═════ Extracted material ═════
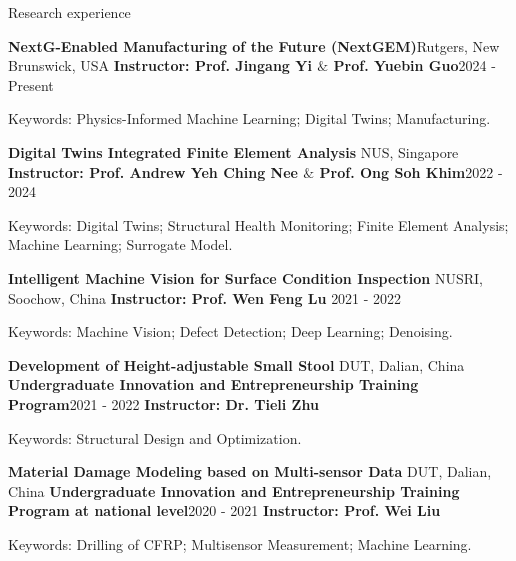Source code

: \documentclass{resume} %
\begin{document}
\begin{rSection}{Research experience}
\begin{rSubsection}{\bf NextG-Enabled Manufacturing of the Future (NextGEM)}{Rutgers, New Brunswick, USA}
	{\bf Instructor: Prof. Jingang Yi $\&$  Prof. Yuebin Guo}{2024 - Present}
	\item {Keywords: Physics-Informed Machine Learning; Digital Twins; Manufacturing.}\\
\end{rSubsection}

\begin{rSubsection}{\bf Digital Twins Integrated Finite Element Analysis  }{NUS, Singapore}
	{\bf Instructor: Prof. Andrew Yeh Ching Nee $\&$  Prof. Ong Soh Khim}{2022 - 2024}
	\item {Keywords: Digital Twins; Structural Health Monitoring; Finite Element Analysis; Machine Learning; Surrogate Model.}\\
\end{rSubsection}

\begin{rSubsection}{\bf Intelligent Machine Vision for Surface Condition Inspection  }{NUSRI, Soochow, China}
{\bf Instructor: Prof. Wen Feng Lu  }{2021 - 2022}
	\item {Keywords: Machine Vision; Defect Detection; Deep Learning; Denoising.}\\
\end{rSubsection}

\begin{rSubsubsection}{\bf Development of Height-adjustable Small Stool  }{DUT, Dalian, China}
{\bf Undergraduate Innovation and Entrepreneurship Training Program}{2021 - 2022}
{\bf Instructor: Dr. Tieli Zhu}{ }
	\item {Keywords: Structural Design and Optimization.}\\
\end{rSubsubsection}


\begin{rSubsubsection}{\bf Material Damage Modeling based on Multi-sensor Data  }{DUT, Dalian, China}
	{\bf Undergraduate Innovation and Entrepreneurship Training Program at national level}{2020 - 2021}
	{\bf Instructor: Prof. Wei Liu}{ }
	\item {Keywords: Drilling of CFRP; Multisensor Measurement; Machine Learning.}\\
\end{rSubsubsection}
\end{rSection}
\end{document}
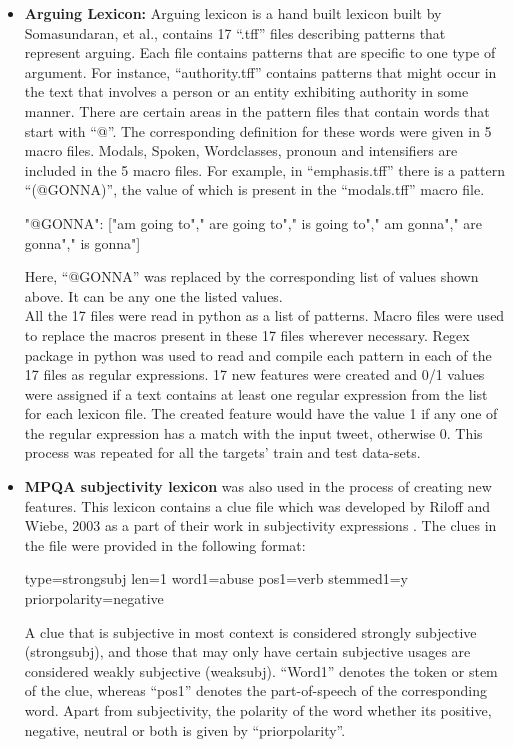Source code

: \documentclass[9pt,twocolumn,twoside]{../../styles/osajnl}
\begin{document}
\begin{itemize}
\item{\textbf{Arguing Lexicon:}
Arguing lexicon \cite{somasundaran2007detecting} is a hand built lexicon built by Somasundaran, et al., contains 17 “.tff” files describing patterns that represent arguing. Each file contains patterns that are specific to one type of argument. For instance, “authority.tff” contains patterns that might occur in the text that involves a person or an entity exhibiting authority in some manner. There are certain areas in the pattern files that contain words that start with “@”. The corresponding definition for these words were given in 5 macro files. Modals, Spoken, Wordclasses, pronoun and intensifiers are included in the 5 macro files. For example, in “emphasis.tff” there is a pattern “(@GONNA)”, the value of which is present in the “modals.tff” macro file. 
\begin{center}
"@GONNA": ["am going to"," are going to"," is going to"," am gonna"," are gonna"," is gonna"]
\end{center}
Here, “@GONNA” was replaced by the corresponding list of values shown above. It can be any one the listed values. \\
All the 17 files were read in python as a list of patterns. Macro files were used to replace the macros present in these 17 files wherever necessary. Regex package in python was used to read and compile each pattern in each of the 17 files as regular expressions. 17 new features were created and 0/1 values were assigned if a text contains at least one regular expression from the list for each lexicon file. The created feature would have the value 1 if any one of the regular expression has a match with the input tweet, otherwise 0. This process was repeated for all the targets’ train and test data-sets.}

\item{\textbf{MPQA subjectivity lexicon} was also used in the process of creating new features. This lexicon contains a clue file which was developed by Riloff and Wiebe, 2003 as a part of their work in subjectivity expressions \cite{riloff2003learning}. The clues in the file were provided in the following format:
\begin{center}
type=strongsubj len=1 word1=abuse pos1=verb stemmed1=y priorpolarity=negative
\end{center}
A clue that is subjective in most context is considered strongly subjective (strongsubj), and those that may only have certain subjective usages are considered weakly subjective (weaksubj). “Word1” denotes the token or stem of the clue, whereas “pos1” denotes the part-of-speech of the corresponding word. Apart from subjectivity, the polarity of the word whether its positive, negative, neutral or both is given by “priorpolarity”.}
\end{itemize}
\end{document}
═════
**To do**
Repeat the records exactly, without the pictures.

**Exercise response**
Source code

: \documentclass{resume} %
\begin{document}
\begin{rSection}{Research experience}
\begin{rSubsection}{\bf NextG-Enabled Manufacturing of the Future (NextGEM)}{Rutgers, New Brunswick, USA}
	{\bf Instructor: Prof. Jingang Yi $\&$  Prof. Yuebin Guo}{2024 - Present}
	\item {Keywords: Physics-Informed Machine Learning; Digital Twins; Manufacturing.}\\
\end{rSubsection}

\begin{rSubsection}{\bf Digital Twins Integrated Finite Element Analysis  }{NUS, Singapore}
	{\bf Instructor: Prof. Andrew Yeh Ching Nee $\&$  Prof. Ong Soh Khim}{2022 - 2024}
	\item {Keywords: Digital Twins; Structural Health Monitoring; Finite Element Analysis; Machine Learning; Surrogate Model.}\\
\end{rSubsection}

\begin{rSubsection}{\bf Intelligent Machine Vision for Surface Condition Inspection  }{NUSRI, Soochow, China}
{\bf Instructor: Prof. Wen Feng Lu  }{2021 - 2022}
	\item {Keywords: Machine Vision; Defect Detection; Deep Learning; Denoising.}\\
\end{rSubsection}

\begin{rSubsubsection}{\bf Development of Height-adjustable Small Stool  }{DUT, Dalian, China}
{\bf Undergraduate Innovation and Entrepreneurship Training Program}{2021 - 2022}
{\bf Instructor: Dr. Tieli Zhu}{ }
	\item {Keywords: Structural Design and Optimization.}\\
\end{rSubsubsection}


\begin{rSubsubsection}{\bf Material Damage Modeling based on Multi-sensor Data  }{DUT, Dalian, China}
	{\bf Undergraduate Innovation and Entrepreneurship Training Program at national level}{2020 - 2021}
	{\bf Instructor: Prof. Wei Liu}{ }
	\item {Keywords: Drilling of CFRP; Multisensor Measurement; Machine Learning.}\\
\end{rSubsubsection}
\end{rSection}
\end{document}
Source code

: \documentclass[9pt,twocolumn,twoside]{../../styles/osajnl}
\begin{document}
\begin{itemize}
\item{\textbf{Arguing Lexicon:}
Arguing lexicon \cite{somasundaran2007detecting} is a hand built lexicon built by Somasundaran, et al., contains 17 “.tff” files describing patterns that represent arguing. Each file contains patterns that are specific to one type of argument. For instance, “authority.tff” contains patterns that might occur in the text that involves a person or an entity exhibiting authority in some manner. There are certain areas in the pattern files that contain words that start with “@”. The corresponding definition for these words were given in 5 macro files. Modals, Spoken, Wordclasses, pronoun and intensifiers are included in the 5 macro files. For example, in “emphasis.tff” there is a pattern “(@GONNA)”, the value of which is present in the “modals.tff” macro file. 
\begin{center}
"@GONNA": ["am going to"," are going to"," is going to"," am gonna"," are gonna"," is gonna"]
\end{center}
Here, “@GONNA” was replaced by the corresponding list of values shown above. It can be any one the listed values. \\
All the 17 files were read in python as a list of patterns. Macro files were used to replace the macros present in these 17 files wherever necessary. Regex package in python was used to read and compile each pattern in each of the 17 files as regular expressions. 17 new features were created and 0/1 values were assigned if a text contains at least one regular expression from the list for each lexicon file. The created feature would have the value 1 if any one of the regular expression has a match with the input tweet, otherwise 0. This process was repeated for all the targets’ train and test data-sets.}

\item{\textbf{MPQA subjectivity lexicon} was also used in the process of creating new features. This lexicon contains a clue file which was developed by Riloff and Wiebe, 2003 as a part of their work in subjectivity expressions \cite{riloff2003learning}. The clues in the file were provided in the following format:
\begin{center}
type=strongsubj len=1 word1=abuse pos1=verb stemmed1=y priorpolarity=negative
\end{center}
A clue that is subjective in most context is considered strongly subjective (strongsubj), and those that may only have certain subjective usages are considered weakly subjective (weaksubj). “Word1” denotes the token or stem of the clue, whereas “pos1” denotes the part-of-speech of the corresponding word. Apart from subjectivity, the polarity of the word whether its positive, negative, neutral or both is given by “priorpolarity”.}
\end{itemize}
\end{document}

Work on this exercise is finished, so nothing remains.